At the same time Yucca Mountain has stalled, the cleanup at Hanford has blown through deadline after deadline, despite $19 billion over 25 years from the Department of Energy. “It’s kind of like watching glaciers move,” says Cheryl Whalen, cleanup section manager at the Washington State Department of Ecology. The radioactive waste in the tanks was supposed to have been “vitrified” into glass logs for permanent storage in 1998. The vitrification facility at Hanford is still under construction, and vitrification has been pushed back to 2032. With no Yucca Mountain, that vitrified waste still has no permanent place to go. But maybe everything will be sorted out by 2032? You can always hope?
Meanwhile, engineers at Hanford have to deal with underground tank trouble. Hanford has a 149 single shell tanks as well as 28 newer double shell tanks. “When the single shell tanks were built,” says Whalen, “they didn’t necessarily think about what to do with the liquid.” Fearing leaks, the Department of Energy eventually moved the liquid waste from single shell tanks into million-gallon double shell tanks, which were built in the 1970s to have an extra layer of protection.
That did not do the trick.

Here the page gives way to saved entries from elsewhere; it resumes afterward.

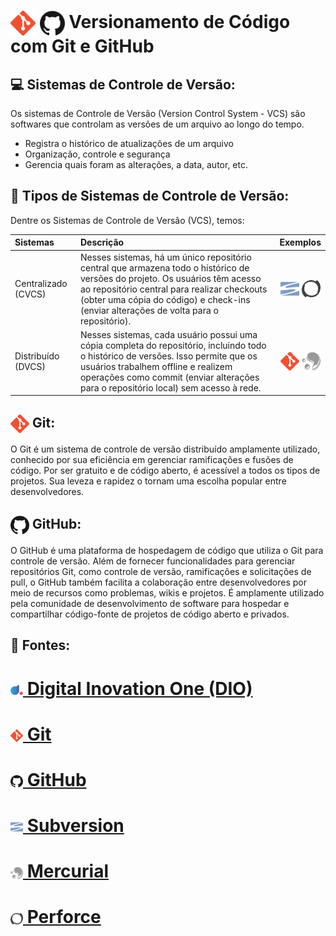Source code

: <h1>
    <a href="https://git-scm.com/">
    <img align="center" width="40px" src="./utils/git.svg"></a>
    <a href="https://github.com/">
    <img align="center" width="40px" src="./utils/github.svg"></a>
    <span>Versionamento de Código com Git e GitHub</strong></span>
</h1>


## 💻 Sistemas de Controle de Versão:
Os sistemas de Controle de Versão (Version Control System - VCS) são softwares que controlam as versões de um arquivo ao longo do tempo.

- Registra o histórico de atualizações de um arquivo
- Organização, controle e segurança
- Gerencia quais foram as alterações, a data, autor, etc.


## 📂 Tipos de Sistemas de Controle de Versão:

Dentre os Sistemas de Controle de Versão (VCS), temos:

<table>
  <thead>
    <tr align="left">
      <th>Sistemas</th>
      <th>Descrição</th>
      <th>Exemplos</th>
    </tr>
  </thead>
  <tbody align="left">
    <tr>
      <td>Centralizado (CVCS)</td>
      <td>Nesses sistemas, há um único repositório central que armazena todo o histórico de versões do projeto. Os usuários têm acesso ao repositório central para realizar checkouts (obter uma cópia do código) e check-ins (enviar alterações de volta para o repositório).</td>
      <td align="center">
          <img align="center" width="30px" alt="Subversion" src="./utils/subversion.svg">
          <img align="center" width="30px" alt="Perforce" src="./utils/perforce.svg">
      </td>
    </tr>
    <tr>
      <td>Distribuído (DVCS)</td>
      <td>Nesses sistemas, cada usuário possui uma cópia completa do repositório, incluindo todo o histórico de versões. Isso permite que os usuários trabalhem offline e realizem operações como commit (enviar alterações para o repositório local) sem acesso à rede.</td>
      <td align="center">
        <img align="center" width="30px" alt="Git" src="./utils/git.svg">
        <img align="center" width="30px" alt="Mercurial" src="./utils/mercurial.svg">
      </td>    
    </tr>
  </tbody>
  <tfoot></tfoot>
</table>


<h2>
    <a href="https://git-scm.com/">
    <img align="center" width="30px" src="./utils/git.svg"></a>
    <span> Git:</span>
</h2>

O Git é um sistema de controle de versão distribuído amplamente utilizado, conhecido por sua eficiência em gerenciar ramificações e fusões de código. Por ser gratuito e de código aberto, é acessível a todos os tipos de projetos. Sua leveza e rapidez o tornam uma escolha popular entre desenvolvedores.


<h2>
    <a href="https://github.com/">
    <img align="center" width="30px" src="./utils/github.svg"></a>
    <span> GitHub:</span>
</h2>
O GitHub é uma plataforma de hospedagem de código que utiliza o Git para controle de versão. Além de fornecer funcionalidades para gerenciar repositórios Git, como controle de versão, ramificações e solicitações de pull, o GitHub também facilita a colaboração entre desenvolvedores por meio de recursos como problemas, wikis e projetos. É amplamente utilizado pela comunidade de desenvolvimento de software para hospedar e compartilhar código-fonte de projetos de código aberto e privados.


## 🔗 Fontes:
<h1><a href="https://web.dio.me/home/"><img align="center" width="20px" src="./utils/dio.webp"></a><a href="https://web.dio.me/home"> Digital Inovation One (DIO)</a></h1>

<h1><a href="https://git-scm.com/"><img align="center" width="20px" src="./utils/git.svg"></a><a href="https://git-scm.com/"> Git</a></h1>

<h1><a href="https://github.com/"><img align="center" width="20px" src="./utils/github.svg"></a><a href="https://github.com/"> GitHub</a></h1>

<h1><a href="https://subversion.apache.org/"><img align="center" width="20px" src="./utils/subversion.svg"></a><a href="https://subversion.apache.org/"> Subversion</a></h1>

<h1><a href="https://www.mercurial-scm.org/"><img align="center" width="20px" src="./utils/mercurial.svg"></a><a href="https://www.mercurial-scm.org/"> Mercurial</a></h1>

<h1><a href="https://www.perforce.com/"><img align="center" width="20px" src="./utils/perforce.svg"></a><a href="https://www.perforce.com/"> Perforce</a></h1>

The radioactive waste in single shell tanks was a sludge-like mix of metals and water; when the liquid waste went into double shell tanks, the remaining sludge just became thicker sludge. Over time, more liquid settled out and leaked. One single shell tank, the T-111, is still actively leaking low-level waste into the ground at Hanford.
But potentially more dangerous is the high-level radioactive waste in some double shell tanks at Hanford. The waste gives off so much radiation, it’s actually hot to the touch. In this most recent incident, high-level waste—a stew of plutonium, uranium and many other metals—leaked from the inner shell of the double shell tank AY-102. Back in 2012, a Hanford worker had discovered small leaks in AY-102, and workers were in the middle of pumping the waste into another intact double shell tank when they discovered the latest leak. The pumping may have disturbed solids that plugged up the old leaks, causing thousands of gallons to flood into the space between the inner and outer shells. Thankfully, the waste does not appear to have seeped into the ground around the tank.